The big problem is that games graphics isn’t that much “data parallel”, as Richard explain :
Every pixel can be shaded at the same time, making it possible to implement very parallel, therefore very fast, data-parallel -processors. So, it is now widely understood that games and graphics exhibit the holy grail of performance: data parallelism.(…) Game graphics isn’t really data parallel at all. Not in the strict sense. The type of parallelism in game graphics is much more complex: it consists of several different types of parallelism, the most common being “pipeline parallelism”, which is why people talk about the “graphics pipeline”. What actually happens in game graphics is that there is special hardware, which is different for different GPUs, which makes sure that only pixels that don’t overlap get given to the data-parallel shader cores.
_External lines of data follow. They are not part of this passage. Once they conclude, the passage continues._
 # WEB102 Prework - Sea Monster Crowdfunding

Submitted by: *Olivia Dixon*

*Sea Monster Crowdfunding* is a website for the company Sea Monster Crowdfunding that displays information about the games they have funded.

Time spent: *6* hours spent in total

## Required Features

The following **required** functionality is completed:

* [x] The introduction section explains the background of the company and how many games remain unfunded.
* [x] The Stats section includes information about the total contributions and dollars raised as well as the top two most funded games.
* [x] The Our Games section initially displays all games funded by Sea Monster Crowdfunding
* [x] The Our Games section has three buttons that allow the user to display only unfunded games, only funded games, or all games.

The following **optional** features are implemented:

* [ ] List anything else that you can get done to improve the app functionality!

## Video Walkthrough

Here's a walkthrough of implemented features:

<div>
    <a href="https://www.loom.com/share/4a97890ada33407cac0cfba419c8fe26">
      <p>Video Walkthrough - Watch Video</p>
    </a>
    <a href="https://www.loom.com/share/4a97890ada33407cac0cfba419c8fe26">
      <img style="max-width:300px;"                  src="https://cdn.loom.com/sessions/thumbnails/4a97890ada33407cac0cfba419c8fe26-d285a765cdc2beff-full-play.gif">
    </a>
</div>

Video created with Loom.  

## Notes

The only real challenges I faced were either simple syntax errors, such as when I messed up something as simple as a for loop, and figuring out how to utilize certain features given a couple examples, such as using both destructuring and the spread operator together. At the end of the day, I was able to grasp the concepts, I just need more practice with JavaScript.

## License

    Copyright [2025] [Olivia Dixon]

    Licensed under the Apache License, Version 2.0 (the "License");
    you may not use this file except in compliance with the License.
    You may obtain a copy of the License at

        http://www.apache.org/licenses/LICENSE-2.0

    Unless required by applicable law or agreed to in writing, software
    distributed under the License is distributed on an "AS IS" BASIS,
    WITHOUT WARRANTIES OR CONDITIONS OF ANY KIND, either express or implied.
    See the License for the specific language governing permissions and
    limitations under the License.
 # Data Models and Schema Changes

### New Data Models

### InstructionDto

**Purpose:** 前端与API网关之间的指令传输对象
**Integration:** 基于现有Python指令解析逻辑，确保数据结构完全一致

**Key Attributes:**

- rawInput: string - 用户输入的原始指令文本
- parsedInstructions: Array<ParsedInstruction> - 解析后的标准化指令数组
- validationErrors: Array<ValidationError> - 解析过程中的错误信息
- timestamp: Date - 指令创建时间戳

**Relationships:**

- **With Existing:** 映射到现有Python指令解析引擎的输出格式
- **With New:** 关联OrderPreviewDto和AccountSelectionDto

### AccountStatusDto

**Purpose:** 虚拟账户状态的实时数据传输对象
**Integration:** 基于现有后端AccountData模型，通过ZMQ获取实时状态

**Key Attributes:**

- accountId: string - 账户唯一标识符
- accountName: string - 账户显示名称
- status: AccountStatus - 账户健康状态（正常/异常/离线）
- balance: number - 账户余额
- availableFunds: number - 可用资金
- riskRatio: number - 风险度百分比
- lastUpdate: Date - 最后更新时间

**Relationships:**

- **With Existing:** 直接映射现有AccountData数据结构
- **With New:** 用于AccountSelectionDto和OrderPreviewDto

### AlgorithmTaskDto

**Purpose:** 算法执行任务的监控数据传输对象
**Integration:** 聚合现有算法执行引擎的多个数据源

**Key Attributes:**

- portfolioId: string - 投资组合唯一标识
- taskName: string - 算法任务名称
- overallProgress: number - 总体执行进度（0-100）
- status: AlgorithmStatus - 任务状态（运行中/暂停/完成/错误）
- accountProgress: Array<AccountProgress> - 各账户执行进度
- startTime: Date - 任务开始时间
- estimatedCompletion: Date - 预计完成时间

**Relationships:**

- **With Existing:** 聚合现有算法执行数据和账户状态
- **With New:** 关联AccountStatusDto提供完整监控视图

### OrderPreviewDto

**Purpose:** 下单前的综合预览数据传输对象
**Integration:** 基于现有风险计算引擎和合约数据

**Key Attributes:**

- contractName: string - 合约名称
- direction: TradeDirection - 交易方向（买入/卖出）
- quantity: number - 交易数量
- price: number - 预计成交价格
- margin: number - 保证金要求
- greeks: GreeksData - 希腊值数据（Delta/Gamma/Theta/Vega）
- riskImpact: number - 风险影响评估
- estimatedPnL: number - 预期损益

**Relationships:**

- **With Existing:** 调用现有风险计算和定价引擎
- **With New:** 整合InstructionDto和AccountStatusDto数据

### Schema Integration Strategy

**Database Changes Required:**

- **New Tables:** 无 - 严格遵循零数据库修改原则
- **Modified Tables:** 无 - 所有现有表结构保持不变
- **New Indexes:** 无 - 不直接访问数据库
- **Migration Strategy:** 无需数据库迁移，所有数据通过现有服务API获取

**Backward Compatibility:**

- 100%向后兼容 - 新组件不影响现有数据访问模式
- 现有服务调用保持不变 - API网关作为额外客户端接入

On Larrabee, much of this work has to be done in software by developers who are no specialists of multithreaded programming, on a hardware that requires a lot of bandwidth to guarantee cache coherency between up 16 or 32 cores. With 48 cores, the 1024 bit wide on chip bus would saturate : Larrabee is not a scalable architecture.
The biggest shock for Larrabee was the discovery that it takes longer to implement something in software on a multi-core CPU than custom hardware. Larrabee should be able to have the latest DirectX features working before the competition, but in reality they were last. The first was AMD, who actually implemented more DirectX features in hardware than NVIDIA. So, we have the opposite of conventional wisdom: custom-hardware gives better time-to-market than software-on-a-multicore-CPU.
Andrew Richards ends his paper by claiming that the best architecture will be the one that requires the lowest power for the task, as a risk narrows : “dark silicon” (chips with so many transistors that they cannot be powered all together) and concludes
Intel will, of course, have to produce a GPU. But for the meantime, a Larrabee without graphics, but with data-parallel cores, will be a formidable HPC (High Performance Computing) accelerator.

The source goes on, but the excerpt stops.